• Your task: All lines in the material containing the word "everything" need to be copied.

• Dataset entries:

□ □ □ □ □

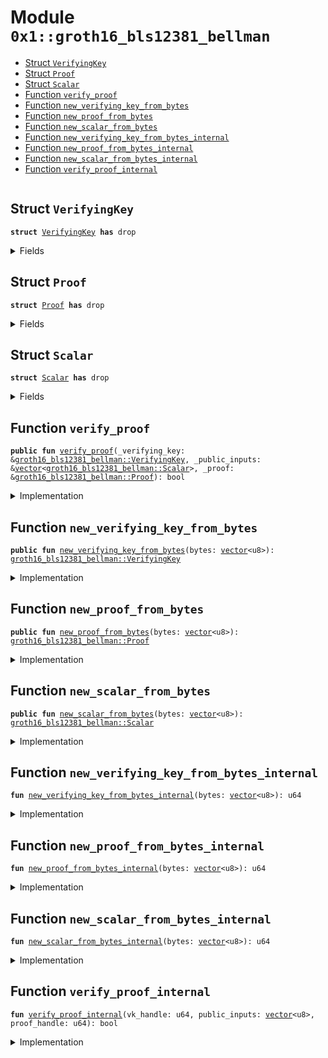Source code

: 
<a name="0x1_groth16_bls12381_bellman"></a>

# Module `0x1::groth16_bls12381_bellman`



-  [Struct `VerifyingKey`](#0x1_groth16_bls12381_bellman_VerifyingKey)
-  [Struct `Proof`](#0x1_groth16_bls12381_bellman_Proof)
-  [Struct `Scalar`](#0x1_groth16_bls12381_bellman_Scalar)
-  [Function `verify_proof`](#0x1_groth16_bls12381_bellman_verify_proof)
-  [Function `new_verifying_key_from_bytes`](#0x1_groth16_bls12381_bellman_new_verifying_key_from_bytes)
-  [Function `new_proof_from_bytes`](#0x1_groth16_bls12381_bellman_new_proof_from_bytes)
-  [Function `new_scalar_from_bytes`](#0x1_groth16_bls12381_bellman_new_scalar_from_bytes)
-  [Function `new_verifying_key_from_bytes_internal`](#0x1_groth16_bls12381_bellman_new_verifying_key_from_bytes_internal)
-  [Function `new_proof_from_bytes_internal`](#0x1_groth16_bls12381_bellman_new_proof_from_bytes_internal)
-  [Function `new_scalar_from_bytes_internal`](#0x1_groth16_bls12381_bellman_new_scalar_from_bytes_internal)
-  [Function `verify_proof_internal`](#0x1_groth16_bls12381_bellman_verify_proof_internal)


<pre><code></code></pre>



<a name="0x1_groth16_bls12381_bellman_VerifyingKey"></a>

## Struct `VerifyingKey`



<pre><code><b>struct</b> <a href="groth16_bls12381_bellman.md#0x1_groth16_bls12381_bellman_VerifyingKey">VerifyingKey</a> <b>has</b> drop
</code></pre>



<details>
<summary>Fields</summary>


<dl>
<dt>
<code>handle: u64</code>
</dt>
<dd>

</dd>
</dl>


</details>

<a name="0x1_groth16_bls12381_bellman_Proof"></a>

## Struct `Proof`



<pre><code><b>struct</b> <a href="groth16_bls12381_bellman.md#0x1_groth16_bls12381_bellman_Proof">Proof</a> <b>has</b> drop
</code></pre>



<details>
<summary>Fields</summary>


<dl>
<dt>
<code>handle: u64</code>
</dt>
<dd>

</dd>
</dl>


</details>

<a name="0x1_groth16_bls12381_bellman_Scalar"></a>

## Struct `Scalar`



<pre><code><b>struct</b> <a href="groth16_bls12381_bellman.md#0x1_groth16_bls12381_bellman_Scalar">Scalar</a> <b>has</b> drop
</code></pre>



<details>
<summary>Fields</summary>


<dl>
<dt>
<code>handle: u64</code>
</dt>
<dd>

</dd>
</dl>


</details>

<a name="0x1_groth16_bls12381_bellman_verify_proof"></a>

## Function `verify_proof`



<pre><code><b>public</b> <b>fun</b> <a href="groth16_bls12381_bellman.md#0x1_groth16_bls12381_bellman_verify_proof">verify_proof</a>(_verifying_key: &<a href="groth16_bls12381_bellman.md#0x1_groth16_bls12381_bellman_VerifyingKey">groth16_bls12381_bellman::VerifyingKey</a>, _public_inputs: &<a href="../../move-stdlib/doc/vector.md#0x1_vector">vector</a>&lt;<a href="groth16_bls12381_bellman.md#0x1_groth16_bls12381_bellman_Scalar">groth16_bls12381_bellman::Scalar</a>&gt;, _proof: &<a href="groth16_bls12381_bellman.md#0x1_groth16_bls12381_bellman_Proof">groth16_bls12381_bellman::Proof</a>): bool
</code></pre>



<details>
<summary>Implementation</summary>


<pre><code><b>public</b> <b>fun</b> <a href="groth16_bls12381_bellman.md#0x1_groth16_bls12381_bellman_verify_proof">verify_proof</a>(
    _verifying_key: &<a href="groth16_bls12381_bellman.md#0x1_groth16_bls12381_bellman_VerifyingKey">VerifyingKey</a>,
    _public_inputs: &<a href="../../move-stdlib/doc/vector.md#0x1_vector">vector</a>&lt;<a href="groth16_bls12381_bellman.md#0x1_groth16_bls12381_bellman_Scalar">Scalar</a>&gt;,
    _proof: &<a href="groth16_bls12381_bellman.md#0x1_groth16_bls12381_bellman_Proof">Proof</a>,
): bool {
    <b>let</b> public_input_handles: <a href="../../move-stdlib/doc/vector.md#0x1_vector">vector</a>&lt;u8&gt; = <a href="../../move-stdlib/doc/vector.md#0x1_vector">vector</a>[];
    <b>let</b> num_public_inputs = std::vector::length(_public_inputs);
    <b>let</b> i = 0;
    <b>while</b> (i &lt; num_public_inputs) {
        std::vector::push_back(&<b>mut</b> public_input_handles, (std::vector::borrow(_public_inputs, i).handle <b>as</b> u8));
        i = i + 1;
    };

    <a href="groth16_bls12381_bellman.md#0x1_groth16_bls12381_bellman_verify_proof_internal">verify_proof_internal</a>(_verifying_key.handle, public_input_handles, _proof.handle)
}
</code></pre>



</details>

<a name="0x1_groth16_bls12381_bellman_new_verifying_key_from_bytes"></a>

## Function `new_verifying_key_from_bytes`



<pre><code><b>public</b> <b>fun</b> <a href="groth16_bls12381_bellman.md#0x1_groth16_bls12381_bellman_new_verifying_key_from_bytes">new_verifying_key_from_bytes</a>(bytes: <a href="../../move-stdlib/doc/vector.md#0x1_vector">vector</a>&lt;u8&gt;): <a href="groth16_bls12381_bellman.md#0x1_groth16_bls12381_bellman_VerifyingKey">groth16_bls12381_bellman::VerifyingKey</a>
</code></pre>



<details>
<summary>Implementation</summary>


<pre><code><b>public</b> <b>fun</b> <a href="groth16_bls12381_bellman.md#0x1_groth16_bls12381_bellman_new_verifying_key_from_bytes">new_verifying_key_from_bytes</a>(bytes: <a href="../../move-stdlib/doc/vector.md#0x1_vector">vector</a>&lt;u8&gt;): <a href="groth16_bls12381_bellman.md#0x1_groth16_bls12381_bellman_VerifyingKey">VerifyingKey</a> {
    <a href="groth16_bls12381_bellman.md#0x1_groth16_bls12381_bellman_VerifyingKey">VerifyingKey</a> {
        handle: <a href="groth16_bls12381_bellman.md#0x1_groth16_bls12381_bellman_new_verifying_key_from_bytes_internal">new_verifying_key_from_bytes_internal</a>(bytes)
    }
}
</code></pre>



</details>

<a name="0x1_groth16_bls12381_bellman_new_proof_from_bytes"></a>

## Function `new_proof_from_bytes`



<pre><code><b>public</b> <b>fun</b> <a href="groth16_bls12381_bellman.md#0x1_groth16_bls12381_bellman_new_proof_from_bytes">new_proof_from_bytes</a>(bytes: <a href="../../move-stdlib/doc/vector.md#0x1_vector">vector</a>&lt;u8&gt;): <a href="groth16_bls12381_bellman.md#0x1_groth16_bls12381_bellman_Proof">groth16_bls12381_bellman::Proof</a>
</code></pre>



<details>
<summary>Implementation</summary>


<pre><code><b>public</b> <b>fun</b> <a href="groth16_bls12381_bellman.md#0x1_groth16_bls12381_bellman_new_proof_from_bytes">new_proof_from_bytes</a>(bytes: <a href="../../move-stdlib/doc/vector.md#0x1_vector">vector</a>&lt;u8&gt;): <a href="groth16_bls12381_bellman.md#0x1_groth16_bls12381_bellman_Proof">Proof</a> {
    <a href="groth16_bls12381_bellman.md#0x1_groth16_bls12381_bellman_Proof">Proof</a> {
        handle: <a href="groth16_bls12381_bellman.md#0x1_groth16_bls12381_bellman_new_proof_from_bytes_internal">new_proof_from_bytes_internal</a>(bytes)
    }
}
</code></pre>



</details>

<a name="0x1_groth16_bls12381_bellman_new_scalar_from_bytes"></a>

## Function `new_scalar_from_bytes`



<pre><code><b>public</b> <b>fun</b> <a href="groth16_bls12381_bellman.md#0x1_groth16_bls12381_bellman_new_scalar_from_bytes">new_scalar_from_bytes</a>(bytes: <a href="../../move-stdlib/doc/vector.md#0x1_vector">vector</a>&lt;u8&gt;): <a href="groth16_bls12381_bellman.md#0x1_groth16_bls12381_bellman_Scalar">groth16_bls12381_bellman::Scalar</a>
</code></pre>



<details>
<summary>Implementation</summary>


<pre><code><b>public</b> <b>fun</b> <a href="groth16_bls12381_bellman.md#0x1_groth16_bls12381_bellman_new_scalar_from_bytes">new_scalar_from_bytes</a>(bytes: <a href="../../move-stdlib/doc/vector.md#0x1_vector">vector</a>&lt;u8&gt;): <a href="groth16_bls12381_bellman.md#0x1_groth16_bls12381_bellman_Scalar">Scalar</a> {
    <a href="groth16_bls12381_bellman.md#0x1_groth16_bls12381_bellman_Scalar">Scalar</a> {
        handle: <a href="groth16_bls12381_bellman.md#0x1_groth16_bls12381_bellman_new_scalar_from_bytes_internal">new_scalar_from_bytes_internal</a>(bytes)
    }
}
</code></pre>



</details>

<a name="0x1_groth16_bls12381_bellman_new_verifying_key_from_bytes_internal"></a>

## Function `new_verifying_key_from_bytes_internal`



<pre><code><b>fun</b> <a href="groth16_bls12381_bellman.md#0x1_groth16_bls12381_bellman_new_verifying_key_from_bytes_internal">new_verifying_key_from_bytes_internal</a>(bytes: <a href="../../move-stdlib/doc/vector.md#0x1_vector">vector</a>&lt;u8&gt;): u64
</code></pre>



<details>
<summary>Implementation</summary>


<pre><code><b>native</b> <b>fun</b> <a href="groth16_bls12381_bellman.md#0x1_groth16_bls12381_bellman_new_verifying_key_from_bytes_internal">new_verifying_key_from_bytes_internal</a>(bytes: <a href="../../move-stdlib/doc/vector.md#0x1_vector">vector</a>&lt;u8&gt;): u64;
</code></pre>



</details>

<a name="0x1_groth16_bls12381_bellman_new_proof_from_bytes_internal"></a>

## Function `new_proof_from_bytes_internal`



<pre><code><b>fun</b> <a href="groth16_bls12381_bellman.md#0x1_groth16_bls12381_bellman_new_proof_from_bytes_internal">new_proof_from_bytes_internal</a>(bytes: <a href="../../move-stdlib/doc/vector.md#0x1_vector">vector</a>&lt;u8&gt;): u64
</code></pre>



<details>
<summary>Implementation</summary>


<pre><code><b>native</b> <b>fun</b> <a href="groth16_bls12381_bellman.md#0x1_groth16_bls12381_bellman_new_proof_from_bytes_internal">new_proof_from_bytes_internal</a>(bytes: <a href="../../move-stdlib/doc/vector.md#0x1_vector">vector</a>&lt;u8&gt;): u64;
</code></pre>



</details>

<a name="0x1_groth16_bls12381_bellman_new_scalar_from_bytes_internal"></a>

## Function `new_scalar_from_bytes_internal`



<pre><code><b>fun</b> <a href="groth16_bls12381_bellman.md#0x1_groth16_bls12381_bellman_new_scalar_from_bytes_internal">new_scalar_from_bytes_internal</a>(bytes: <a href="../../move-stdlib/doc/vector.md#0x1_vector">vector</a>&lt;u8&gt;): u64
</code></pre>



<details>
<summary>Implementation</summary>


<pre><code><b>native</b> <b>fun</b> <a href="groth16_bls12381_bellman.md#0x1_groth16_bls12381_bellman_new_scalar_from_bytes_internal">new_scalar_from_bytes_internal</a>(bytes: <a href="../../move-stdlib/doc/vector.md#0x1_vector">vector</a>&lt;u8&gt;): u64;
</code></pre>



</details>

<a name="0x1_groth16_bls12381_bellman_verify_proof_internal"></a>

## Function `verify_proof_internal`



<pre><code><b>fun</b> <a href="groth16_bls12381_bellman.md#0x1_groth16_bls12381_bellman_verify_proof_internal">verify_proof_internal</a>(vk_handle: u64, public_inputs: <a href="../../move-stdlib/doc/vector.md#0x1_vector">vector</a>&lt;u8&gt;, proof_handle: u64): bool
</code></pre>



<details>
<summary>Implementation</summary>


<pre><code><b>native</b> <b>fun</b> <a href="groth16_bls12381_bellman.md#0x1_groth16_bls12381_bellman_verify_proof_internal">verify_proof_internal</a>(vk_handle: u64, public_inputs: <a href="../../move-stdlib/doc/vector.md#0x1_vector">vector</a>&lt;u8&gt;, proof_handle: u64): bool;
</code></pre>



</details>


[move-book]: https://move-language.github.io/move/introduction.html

□ □ □ □ □

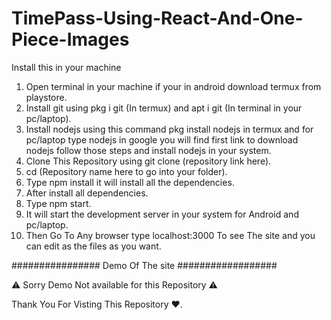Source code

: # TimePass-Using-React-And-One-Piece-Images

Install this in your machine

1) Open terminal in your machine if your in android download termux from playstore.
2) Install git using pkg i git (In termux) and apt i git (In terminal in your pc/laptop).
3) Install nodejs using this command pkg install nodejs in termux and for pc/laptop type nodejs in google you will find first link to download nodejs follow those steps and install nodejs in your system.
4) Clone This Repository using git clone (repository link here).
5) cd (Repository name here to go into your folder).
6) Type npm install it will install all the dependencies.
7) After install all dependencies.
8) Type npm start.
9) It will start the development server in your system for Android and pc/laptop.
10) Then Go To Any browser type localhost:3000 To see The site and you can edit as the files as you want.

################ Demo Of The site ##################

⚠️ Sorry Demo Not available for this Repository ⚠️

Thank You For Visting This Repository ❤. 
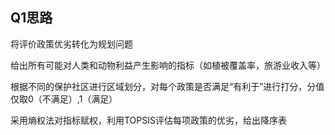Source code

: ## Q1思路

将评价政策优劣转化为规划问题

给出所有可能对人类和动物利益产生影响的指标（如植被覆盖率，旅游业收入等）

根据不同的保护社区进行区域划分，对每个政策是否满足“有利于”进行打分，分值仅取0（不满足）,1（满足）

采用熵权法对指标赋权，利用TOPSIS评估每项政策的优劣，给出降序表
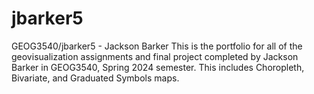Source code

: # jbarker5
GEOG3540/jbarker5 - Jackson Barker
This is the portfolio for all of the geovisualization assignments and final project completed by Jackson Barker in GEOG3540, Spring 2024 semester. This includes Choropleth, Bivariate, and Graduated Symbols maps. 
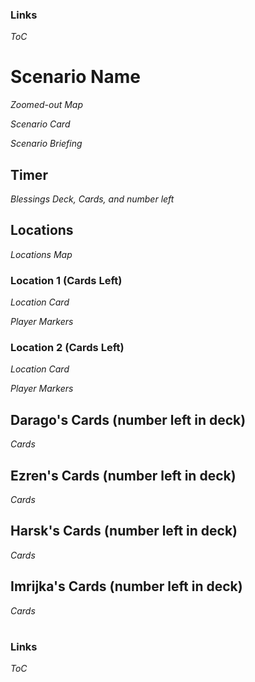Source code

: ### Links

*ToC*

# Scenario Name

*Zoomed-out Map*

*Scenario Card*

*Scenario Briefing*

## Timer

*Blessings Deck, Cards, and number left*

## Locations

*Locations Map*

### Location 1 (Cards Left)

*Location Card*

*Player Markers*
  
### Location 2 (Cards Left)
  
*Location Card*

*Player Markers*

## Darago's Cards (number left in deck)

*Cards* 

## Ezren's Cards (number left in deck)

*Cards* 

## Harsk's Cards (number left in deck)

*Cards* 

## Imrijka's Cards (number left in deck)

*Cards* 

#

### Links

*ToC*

□ □ □ □ □

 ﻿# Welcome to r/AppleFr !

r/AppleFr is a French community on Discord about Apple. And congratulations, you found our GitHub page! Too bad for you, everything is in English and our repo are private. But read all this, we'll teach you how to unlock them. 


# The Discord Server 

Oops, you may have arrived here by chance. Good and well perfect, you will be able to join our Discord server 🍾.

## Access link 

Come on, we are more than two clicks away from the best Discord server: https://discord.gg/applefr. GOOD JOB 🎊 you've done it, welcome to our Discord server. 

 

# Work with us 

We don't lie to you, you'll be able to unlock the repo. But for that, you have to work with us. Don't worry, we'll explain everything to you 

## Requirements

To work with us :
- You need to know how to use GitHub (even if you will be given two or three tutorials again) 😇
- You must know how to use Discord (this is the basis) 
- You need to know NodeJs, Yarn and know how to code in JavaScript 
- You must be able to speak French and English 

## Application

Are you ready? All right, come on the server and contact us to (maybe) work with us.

□ □ □ □ □

• Task solution:
r/AppleFr is a French community on Discord about Apple. And congratulations, you found our GitHub page! Too bad for you, everything is in English and our repo are private. But read all this, we'll teach you how to unlock them. 
We don't lie to you, you'll be able to unlock the repo. But for that, you have to work with us. Don't worry, we'll explain everything to you 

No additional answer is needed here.